An acclaimed bagel name is opening a shop in Fort Worth: Dan’s Bagels, which has built a loyal following over the past five years at its original shop in Trophy Club, has spun off a new location in Fort Worth at 2430 Forest Park Blvd. near the TCU campus.
According to a release, it opened on November 13 with specialty purple and white rainbow bagels. Go Frogs.
Dan’s Bagels was founded by husband-and-wife Dan and Jennifer Hilbert, who’ve earned acclaim for their made-from-scratch sourdough bagels in Trophy Club, drawing customers from all over Tarrant County and beyond.
What started as a couple testing bagel recipes at home during the pandemic has grown into a thriving bakery, now with two locations, serving up house-made bagels, cream cheeses, sandwiches and more alongside imported lox, Taylor ham and East Coast staples all made with the finest ingredients.
The new shop is a 2,000-square-foot space, with an expanded storefront and a fully equipped bakery in the back, where sourdough bagels, cream cheese, and more will be made fresh daily.
The Fort Worth location is run by franchisees Luis and Mona Lisa Galicia, with founders Dan and Jennifer Hilbert being closely involved.
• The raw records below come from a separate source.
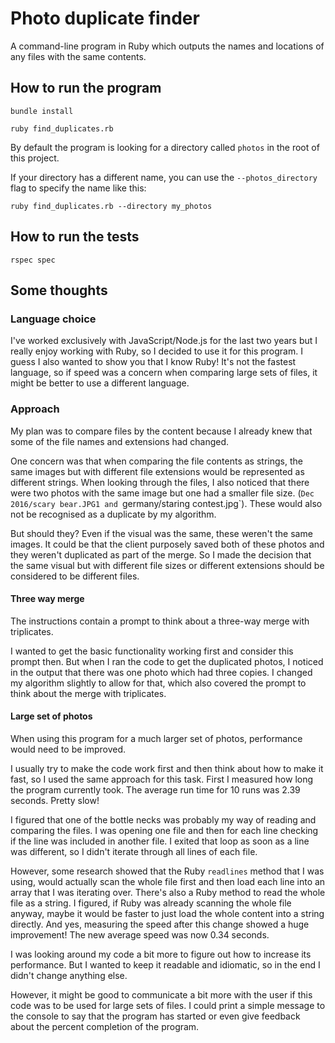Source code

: # Photo duplicate finder

A command-line program in Ruby which outputs the names and locations of any files with the same contents.

## How to run the program

`bundle install`

`ruby find_duplicates.rb`

By default the program is looking for a directory called `photos` in the root of this project.

If your directory has a different name, you can use the `--photos_directory ` flag to specify the name like this:

`ruby find_duplicates.rb --directory my_photos`

## How to run the tests

`rspec spec`

## Some thoughts

### Language choice

I've worked exclusively with JavaScript/Node.js for the last two years but I really enjoy working with Ruby, so I decided to use it for this program.
I guess I also wanted to show you that I know Ruby!
It's not the fastest language, so if speed was a concern when comparing large sets of files, it might be better to use a different language.

### Approach

My plan was to compare files by the content because I already knew that some of the file names and extensions had changed.

One concern was that when comparing the file contents as strings, the same images but with different file extensions would be represented as different strings.
When looking through the files, I also noticed that there were two photos with the same image but one had a smaller file size. (`Dec 2016/scary bear.JPG1 and `germany/staring contest.jpg`). These would also not be recognised as a duplicate by my algorithm.

But should they? Even if the visual was the same, these weren't the same images.
It could be that the client purposely saved both of these photos and they weren't duplicated as part of the merge.
So I made the decision that the same visual but with different file sizes or different extensions should be considered to be different files.

####  Three way merge

The instructions contain a prompt to think about a three-way merge with triplicates.

I wanted to get the basic functionality working first and consider this prompt then.
But when I ran the code to get the duplicated photos, I noticed in the output that there was one photo which had three copies.
I changed my algorithm slightly to allow for that, which also covered the prompt to think about the merge with triplicates.

#### Large set of photos

When using this program for a much larger set of photos, performance would need to be improved.

I usually try to make the code work first and then think about how to make it fast, so I used the same approach for this task.
First I measured how long the program currently took.
The average run time for 10 runs was 2.39 seconds. Pretty slow!

I figured that one of the bottle necks was probably my way of reading and comparing the files.
I was opening one file and then for each line checking if the line was included in another file.
I exited that loop as soon as a line was different, so I didn't iterate through all lines of each file.

However, some research showed that the Ruby `readlines` method that I was using, would actually scan the whole file first and then load each line into an array that I was iterating over.
There's also a Ruby method to read the whole file as a string.
I figured, if Ruby was already scanning the whole file anyway, maybe it would be faster to just load the whole content into a string directly.
And yes, measuring the speed after this change showed a huge improvement! The new average speed was now 0.34 seconds.

I was looking around my code a bit more to figure out how to increase its performance.
But I wanted to keep it readable and idiomatic, so in the end I didn't change anything else.

However, it might be good to communicate a bit more with the user if this code was to be used for large sets of files.
I could print a simple message to the console to say that the program has started or even give feedback about the percent completion of the program.
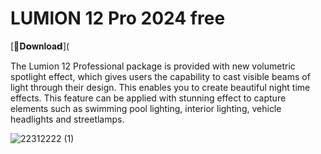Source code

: # LUMlON 12 Pro 2024 free 

[📁𝐃𝗼𝐰𝐧𝐥𝐨𝐚𝗱](

The Lumion 12 Professional package is provided with new volumetric spotlight effect, which gives users the capability to cast visible beams of light through their design. This enables you to create beautiful night time effects. This feature can be applied with stunning effect to capture elements such as swimming pool lighting, interior lighting, vehicle headlights and streetlamps.

![22312222 (1)](https://github.com/toocoldhub/LUMlON-12-Pro-2024-free/assets/145407737/717763a0-e4b4-4360-85c4-525ff18aa03c)
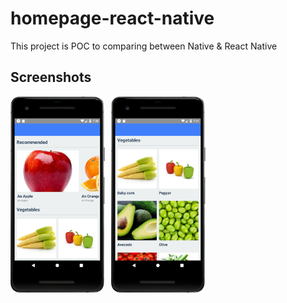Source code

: # homepage-react-native
This project is POC to comparing between Native &amp; React Native

## Screenshots
<div style="display:flex;" >
<img src="screenshot1.png" width="30%" >
<img style="margin-left:10px;" src="screenshot2.png" width="30%" >
</div>

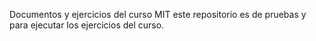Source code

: Documentos y ejercicios del curso MIT
este repositorio es de pruebas y para ejecutar los ejercicios del curso.
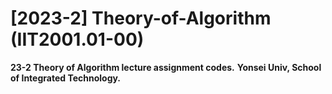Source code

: # [2023-2] Theory-of-Algorithm (IIT2001.01-00)

**23-2 Theory of Algorithm lecture assignment codes.**
**Yonsei Univ, School of Integrated Technology.**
The Galicias live in Arlington and have a daughter who attends TCU, which has given them the opportunity to know and love the surrounding community.
They felt drawn to open their own Dan’s Bagels location after their son showed them a viral social media post raving about Dan’s signature sourdough bagels.
“Dan’s Bagels shares our passion for community and service,” Luis says.
“We were inspired by Dan and Jennifer’s story and drawn in by the unique, scratch-made and baked fresh daily products that so many loyal customers have come to enjoy,” Mona Lisa says.
Though this is their first endeavor in the hospitality industry, the Galicias have already received tremendous support from neighbors, including nearby businesses, college students and faculty, city employees, and medical district staff.
As the brand expands, the Hilberts’ dedication to quality, creativity and customers will stay a top priority. Through extensive hands-on training, bakers at each location have mastered the art of tending to the sourdough starter and creating a bagel that is perfectly balanced with a crispy outside and chewy center.